End Slavery Tennessee has developed some great prevention programs to empower children and teens, through education, to remain safe in a sometimes dangerous world, to be able to recognize a trafficker operating within their peer group, and to help minors to make better decisions. We are working even harder to improve these programs and to provide them to more and more minors, and we have had some recent successes getting these program into local organizations that serve children and teens as well as into some high schools in our area.  However, we need to increase these efforts and bring these messages to a larger audience.

The U.S. Department of Justice indicates that the only statistic going down is the age of the victims. That is evidenced by the age of some of the survivors we are serving. 

Many minor victims of sex trafficking are students in Tennessee schools. School administrators and staff need to be made aware that cases of child trafficking are being reported throughout our state.  No community —urban, rural, or suburban; school, socioeconomic group, or student demographic— is immune. 

Schools can and should be safe places for students, and even more so for some students whose lives are threatened by instability and lack of safety.  School personnel are well positioned to identify and report suspected abuse and refer students to services, actions that can prevent trafficking and even save lives. Everyone who is part of a child’s school —administrators, teachers, bus drivers, resource officers, and other school community members— has the potential to be advocates for child victims of human trafficking.
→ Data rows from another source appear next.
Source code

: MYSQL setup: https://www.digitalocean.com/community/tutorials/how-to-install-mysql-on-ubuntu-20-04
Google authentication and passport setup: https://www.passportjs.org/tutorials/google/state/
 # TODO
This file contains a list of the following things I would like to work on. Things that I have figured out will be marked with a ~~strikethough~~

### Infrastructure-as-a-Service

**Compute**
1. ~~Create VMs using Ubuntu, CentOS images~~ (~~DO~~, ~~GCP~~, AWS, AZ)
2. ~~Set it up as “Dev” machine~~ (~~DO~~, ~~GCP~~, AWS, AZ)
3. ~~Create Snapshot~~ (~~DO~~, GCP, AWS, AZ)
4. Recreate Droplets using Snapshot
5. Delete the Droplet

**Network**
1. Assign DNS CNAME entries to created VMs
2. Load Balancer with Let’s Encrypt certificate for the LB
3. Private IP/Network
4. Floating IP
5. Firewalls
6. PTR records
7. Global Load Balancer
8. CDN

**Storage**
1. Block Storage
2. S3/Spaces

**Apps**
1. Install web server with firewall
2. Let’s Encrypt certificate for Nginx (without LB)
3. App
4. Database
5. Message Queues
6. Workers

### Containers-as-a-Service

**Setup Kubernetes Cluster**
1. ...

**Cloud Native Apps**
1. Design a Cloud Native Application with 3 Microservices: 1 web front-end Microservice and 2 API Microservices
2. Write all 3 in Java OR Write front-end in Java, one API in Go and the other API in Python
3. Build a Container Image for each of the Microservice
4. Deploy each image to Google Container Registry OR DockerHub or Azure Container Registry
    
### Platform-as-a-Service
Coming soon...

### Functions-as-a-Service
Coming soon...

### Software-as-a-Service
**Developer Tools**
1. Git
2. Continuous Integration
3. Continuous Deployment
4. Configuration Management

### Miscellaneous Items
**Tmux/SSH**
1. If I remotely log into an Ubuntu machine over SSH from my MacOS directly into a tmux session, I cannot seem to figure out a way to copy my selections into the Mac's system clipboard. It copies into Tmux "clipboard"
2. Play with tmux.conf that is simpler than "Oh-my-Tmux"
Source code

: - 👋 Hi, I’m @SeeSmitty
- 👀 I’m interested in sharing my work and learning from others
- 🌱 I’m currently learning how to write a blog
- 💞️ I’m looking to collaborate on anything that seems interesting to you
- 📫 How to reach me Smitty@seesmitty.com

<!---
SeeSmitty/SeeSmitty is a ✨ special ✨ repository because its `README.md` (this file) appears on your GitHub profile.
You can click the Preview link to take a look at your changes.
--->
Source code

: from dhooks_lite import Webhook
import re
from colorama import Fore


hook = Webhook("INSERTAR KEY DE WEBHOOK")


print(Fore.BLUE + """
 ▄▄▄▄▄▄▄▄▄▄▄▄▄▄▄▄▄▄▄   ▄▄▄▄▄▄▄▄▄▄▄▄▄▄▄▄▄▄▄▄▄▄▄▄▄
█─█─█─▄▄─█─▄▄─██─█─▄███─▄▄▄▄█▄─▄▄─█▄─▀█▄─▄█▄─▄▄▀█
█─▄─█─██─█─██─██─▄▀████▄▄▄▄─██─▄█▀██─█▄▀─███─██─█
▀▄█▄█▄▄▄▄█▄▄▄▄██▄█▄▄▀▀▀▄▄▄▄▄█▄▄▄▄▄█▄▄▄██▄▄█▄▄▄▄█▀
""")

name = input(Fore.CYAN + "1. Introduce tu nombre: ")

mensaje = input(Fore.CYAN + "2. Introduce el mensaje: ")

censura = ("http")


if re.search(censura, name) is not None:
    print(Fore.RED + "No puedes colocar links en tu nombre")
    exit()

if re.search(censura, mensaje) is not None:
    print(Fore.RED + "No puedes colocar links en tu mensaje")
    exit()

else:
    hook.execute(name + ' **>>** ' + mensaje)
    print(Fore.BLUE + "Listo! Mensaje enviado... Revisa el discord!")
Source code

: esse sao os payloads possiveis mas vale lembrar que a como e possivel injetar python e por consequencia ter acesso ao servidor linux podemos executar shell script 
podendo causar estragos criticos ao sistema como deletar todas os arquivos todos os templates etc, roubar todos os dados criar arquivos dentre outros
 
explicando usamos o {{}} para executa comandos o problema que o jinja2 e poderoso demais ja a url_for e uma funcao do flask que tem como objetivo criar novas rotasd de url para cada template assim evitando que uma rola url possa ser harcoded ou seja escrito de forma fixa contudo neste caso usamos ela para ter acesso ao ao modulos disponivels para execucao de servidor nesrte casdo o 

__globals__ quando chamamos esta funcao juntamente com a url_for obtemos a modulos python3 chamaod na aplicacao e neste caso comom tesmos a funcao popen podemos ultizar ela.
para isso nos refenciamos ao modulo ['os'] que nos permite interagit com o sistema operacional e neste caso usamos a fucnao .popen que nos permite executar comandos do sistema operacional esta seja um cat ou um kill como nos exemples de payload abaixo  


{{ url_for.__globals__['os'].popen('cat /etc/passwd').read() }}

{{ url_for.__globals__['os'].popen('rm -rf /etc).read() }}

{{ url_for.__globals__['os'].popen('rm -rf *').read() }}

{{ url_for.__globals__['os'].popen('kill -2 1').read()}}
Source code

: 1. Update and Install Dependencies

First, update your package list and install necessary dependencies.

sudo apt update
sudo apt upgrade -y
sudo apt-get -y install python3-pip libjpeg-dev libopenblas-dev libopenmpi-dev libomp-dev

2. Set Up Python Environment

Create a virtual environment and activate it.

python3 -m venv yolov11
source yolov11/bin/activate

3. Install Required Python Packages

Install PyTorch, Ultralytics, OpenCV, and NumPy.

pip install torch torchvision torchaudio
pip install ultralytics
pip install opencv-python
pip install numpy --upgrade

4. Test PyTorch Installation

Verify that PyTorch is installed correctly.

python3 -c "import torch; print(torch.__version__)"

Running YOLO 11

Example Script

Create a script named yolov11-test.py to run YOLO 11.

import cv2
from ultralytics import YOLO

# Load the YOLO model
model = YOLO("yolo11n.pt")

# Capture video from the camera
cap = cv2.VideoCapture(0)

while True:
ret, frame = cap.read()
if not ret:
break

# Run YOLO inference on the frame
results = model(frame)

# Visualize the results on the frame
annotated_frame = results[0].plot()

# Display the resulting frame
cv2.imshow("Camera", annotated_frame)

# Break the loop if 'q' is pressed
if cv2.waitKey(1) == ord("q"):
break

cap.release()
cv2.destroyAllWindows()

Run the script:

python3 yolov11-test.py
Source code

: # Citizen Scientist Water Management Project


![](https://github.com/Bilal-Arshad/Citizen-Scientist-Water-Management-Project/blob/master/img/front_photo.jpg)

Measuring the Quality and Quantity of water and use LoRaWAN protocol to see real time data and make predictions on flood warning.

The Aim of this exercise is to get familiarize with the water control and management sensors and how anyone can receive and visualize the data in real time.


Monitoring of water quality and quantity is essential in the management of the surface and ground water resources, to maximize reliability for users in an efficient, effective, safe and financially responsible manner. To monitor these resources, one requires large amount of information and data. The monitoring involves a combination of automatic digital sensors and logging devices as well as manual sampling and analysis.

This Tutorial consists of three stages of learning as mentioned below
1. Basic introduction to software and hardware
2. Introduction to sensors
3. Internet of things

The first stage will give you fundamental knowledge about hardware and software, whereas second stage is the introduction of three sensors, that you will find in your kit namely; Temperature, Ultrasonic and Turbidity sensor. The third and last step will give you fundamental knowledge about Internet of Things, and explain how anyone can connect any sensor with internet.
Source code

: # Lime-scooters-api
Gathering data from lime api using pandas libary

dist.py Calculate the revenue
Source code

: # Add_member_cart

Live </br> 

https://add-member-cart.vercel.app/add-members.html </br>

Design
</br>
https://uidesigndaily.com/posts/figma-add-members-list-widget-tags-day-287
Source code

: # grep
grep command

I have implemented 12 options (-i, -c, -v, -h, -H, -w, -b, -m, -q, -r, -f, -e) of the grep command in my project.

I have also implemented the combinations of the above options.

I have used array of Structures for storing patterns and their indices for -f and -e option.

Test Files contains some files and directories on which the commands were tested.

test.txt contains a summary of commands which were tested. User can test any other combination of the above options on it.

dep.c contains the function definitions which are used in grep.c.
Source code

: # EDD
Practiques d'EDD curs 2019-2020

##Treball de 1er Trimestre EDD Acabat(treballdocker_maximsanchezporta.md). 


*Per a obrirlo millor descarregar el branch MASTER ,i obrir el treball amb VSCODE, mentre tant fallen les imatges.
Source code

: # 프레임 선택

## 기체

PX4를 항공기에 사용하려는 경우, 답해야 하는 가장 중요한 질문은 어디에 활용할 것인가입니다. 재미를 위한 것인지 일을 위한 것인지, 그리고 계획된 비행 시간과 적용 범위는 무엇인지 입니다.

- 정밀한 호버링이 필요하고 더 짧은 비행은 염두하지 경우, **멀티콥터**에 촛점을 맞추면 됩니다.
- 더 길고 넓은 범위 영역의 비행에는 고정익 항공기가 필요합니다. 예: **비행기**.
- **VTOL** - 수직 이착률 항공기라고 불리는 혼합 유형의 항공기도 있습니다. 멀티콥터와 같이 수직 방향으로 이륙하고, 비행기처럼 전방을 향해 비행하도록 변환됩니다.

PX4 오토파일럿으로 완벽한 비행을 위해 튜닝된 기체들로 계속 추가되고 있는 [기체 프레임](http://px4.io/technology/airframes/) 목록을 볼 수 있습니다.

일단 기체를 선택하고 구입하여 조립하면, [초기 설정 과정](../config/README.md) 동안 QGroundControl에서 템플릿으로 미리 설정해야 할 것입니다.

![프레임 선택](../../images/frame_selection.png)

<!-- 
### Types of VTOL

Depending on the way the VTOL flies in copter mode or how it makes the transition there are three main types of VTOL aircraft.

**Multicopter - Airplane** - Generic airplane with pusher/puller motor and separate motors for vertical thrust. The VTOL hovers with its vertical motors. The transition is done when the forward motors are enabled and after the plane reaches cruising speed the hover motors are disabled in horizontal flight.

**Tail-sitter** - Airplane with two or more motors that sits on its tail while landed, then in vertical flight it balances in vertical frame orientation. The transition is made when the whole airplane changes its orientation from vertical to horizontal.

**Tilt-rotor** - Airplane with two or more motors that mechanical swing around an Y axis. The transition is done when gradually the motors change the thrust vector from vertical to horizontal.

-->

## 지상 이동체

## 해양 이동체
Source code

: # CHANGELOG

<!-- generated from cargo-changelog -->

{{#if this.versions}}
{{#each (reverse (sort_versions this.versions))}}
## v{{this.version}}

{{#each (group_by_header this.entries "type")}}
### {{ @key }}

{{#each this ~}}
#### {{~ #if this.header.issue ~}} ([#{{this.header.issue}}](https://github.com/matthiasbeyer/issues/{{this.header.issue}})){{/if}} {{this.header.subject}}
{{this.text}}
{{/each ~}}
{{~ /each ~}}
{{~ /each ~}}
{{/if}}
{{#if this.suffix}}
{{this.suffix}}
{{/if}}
But first, they must learn the indicators of the crime, its red flags, and how to respond when a student is an apparent victim or being groomed for trafficking.  End Slavery Tennessee is uniquely qualified to provide this kind of training to schools. 

I encourage you to reach out to all school personnel in your personal sphere of influence and plead for this training.  No child should be trafficked because a school did not recognize the signs and therefore did nothing to protect him or her.